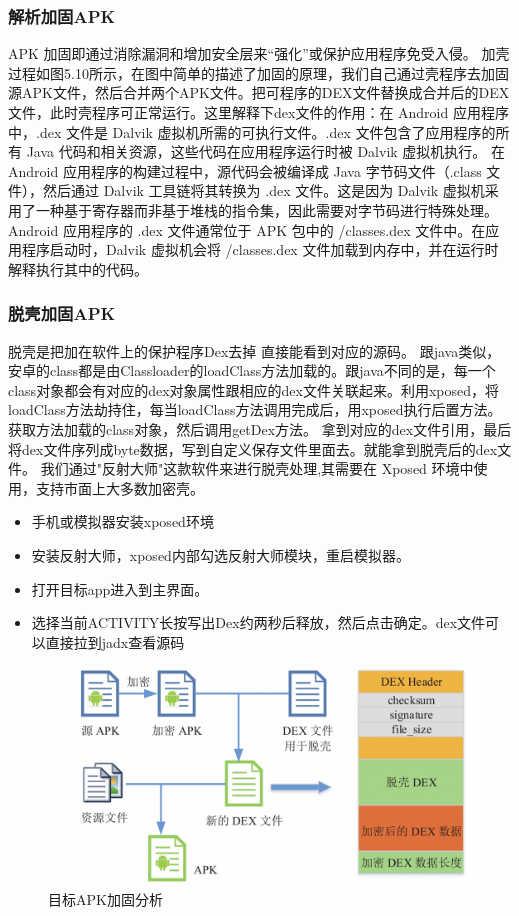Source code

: \subsubsection{解析加固APK}
APK 加固即通过消除漏洞和增加安全层来“强化”或保护应用程序免受入侵。
加壳过程如图5.10所示，在图中简单的描述了加固的原理，我们自己通过壳程序去加固源APK文件，然后合并两个APK文件。把可程序的DEX文件替换成合并后的DEX文件，此时壳程序可正常运行。这里解释下dex文件的作用：在 Android 应用程序中，.dex 文件是 Dalvik 虚拟机所需的可执行文件。.dex 文件包含了应用程序的所有 Java 代码和相关资源，这些代码在应用程序运行时被 Dalvik 虚拟机执行。
在 Android 应用程序的构建过程中，源代码会被编译成 Java 字节码文件（.class 文件），然后通过 Dalvik 工具链将其转换为 .dex 文件。这是因为 Dalvik 虚拟机采用了一种基于寄存器而非基于堆栈的指令集，因此需要对字节码进行特殊处理。
Android 应用程序的 .dex 文件通常位于 APK 包中的 /classes.dex 文件中。在应用程序启动时，Dalvik 虚拟机会将 /classes.dex 文件加载到内存中，并在运行时解释执行其中的代码。
\subsubsection{脱壳加固APK}
脱壳是把加在软件上的保护程序Dex去掉 直接能看到对应的源码。
跟java类似，安卓的class都是由Classloader的loadClass方法加载的。跟java不同的是，每一个class对象都会有对应的dex对象属性跟相应的dex文件关联起来。利用xposed，将loadClass方法劫持住，每当loadClass方法调用完成后，用xposed执行后置方法。获取方法加载的class对象，然后调用getDex方法。
拿到对应的dex文件引用，最后将dex文件序列成byte数据，写到自定义保存文件里面去。就能拿到脱壳后的dex文件。
我们通过"反射大师"这款软件来进行脱壳处理,其需要在 Xposed 环境中使用，支持市面上大多数加密壳。
\begin{itemize}
  \item 手机或模拟器安装xposed环境
  \item 安装反射大师，xposed内部勾选反射大师模块，重启模拟器。
  \item 打开目标app进入到主界面。
  \item 选择当前ACTIVITY长按写出Dex约两秒后释放，然后点击确定。dex文件可以直接拉到jadx查看源码
\end{itemize}

\begin{figure}
  \centering
  \includegraphics[scale=0.5]{resources/img/i24.png}
  \caption{目标APK加固分析}
\end{figure}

※

## [Directions for this task]
A faithful copy is needed: reproduce all of the data above, leaving the pictures out.

## [Task output]
Source code

: \subsubsection{解析加固APK}
APK 加固即通过消除漏洞和增加安全层来“强化”或保护应用程序免受入侵。
加壳过程如图5.10所示，在图中简单的描述了加固的原理，我们自己通过壳程序去加固源APK文件，然后合并两个APK文件。把可程序的DEX文件替换成合并后的DEX文件，此时壳程序可正常运行。这里解释下dex文件的作用：在 Android 应用程序中，.dex 文件是 Dalvik 虚拟机所需的可执行文件。.dex 文件包含了应用程序的所有 Java 代码和相关资源，这些代码在应用程序运行时被 Dalvik 虚拟机执行。
在 Android 应用程序的构建过程中，源代码会被编译成 Java 字节码文件（.class 文件），然后通过 Dalvik 工具链将其转换为 .dex 文件。这是因为 Dalvik 虚拟机采用了一种基于寄存器而非基于堆栈的指令集，因此需要对字节码进行特殊处理。
Android 应用程序的 .dex 文件通常位于 APK 包中的 /classes.dex 文件中。在应用程序启动时，Dalvik 虚拟机会将 /classes.dex 文件加载到内存中，并在运行时解释执行其中的代码。
\subsubsection{脱壳加固APK}
脱壳是把加在软件上的保护程序Dex去掉 直接能看到对应的源码。
跟java类似，安卓的class都是由Classloader的loadClass方法加载的。跟java不同的是，每一个class对象都会有对应的dex对象属性跟相应的dex文件关联起来。利用xposed，将loadClass方法劫持住，每当loadClass方法调用完成后，用xposed执行后置方法。获取方法加载的class对象，然后调用getDex方法。
拿到对应的dex文件引用，最后将dex文件序列成byte数据，写到自定义保存文件里面去。就能拿到脱壳后的dex文件。
我们通过"反射大师"这款软件来进行脱壳处理,其需要在 Xposed 环境中使用，支持市面上大多数加密壳。
\begin{itemize}
  \item 手机或模拟器安装xposed环境
  \item 安装反射大师，xposed内部勾选反射大师模块，重启模拟器。
  \item 打开目标app进入到主界面。
  \item 选择当前ACTIVITY长按写出Dex约两秒后释放，然后点击确定。dex文件可以直接拉到jadx查看源码
\end{itemize}

\begin{figure}
  \centering
  \includegraphics[scale=0.5]{resources/img/i24.png}
  \caption{目标APK加固分析}
\end{figure}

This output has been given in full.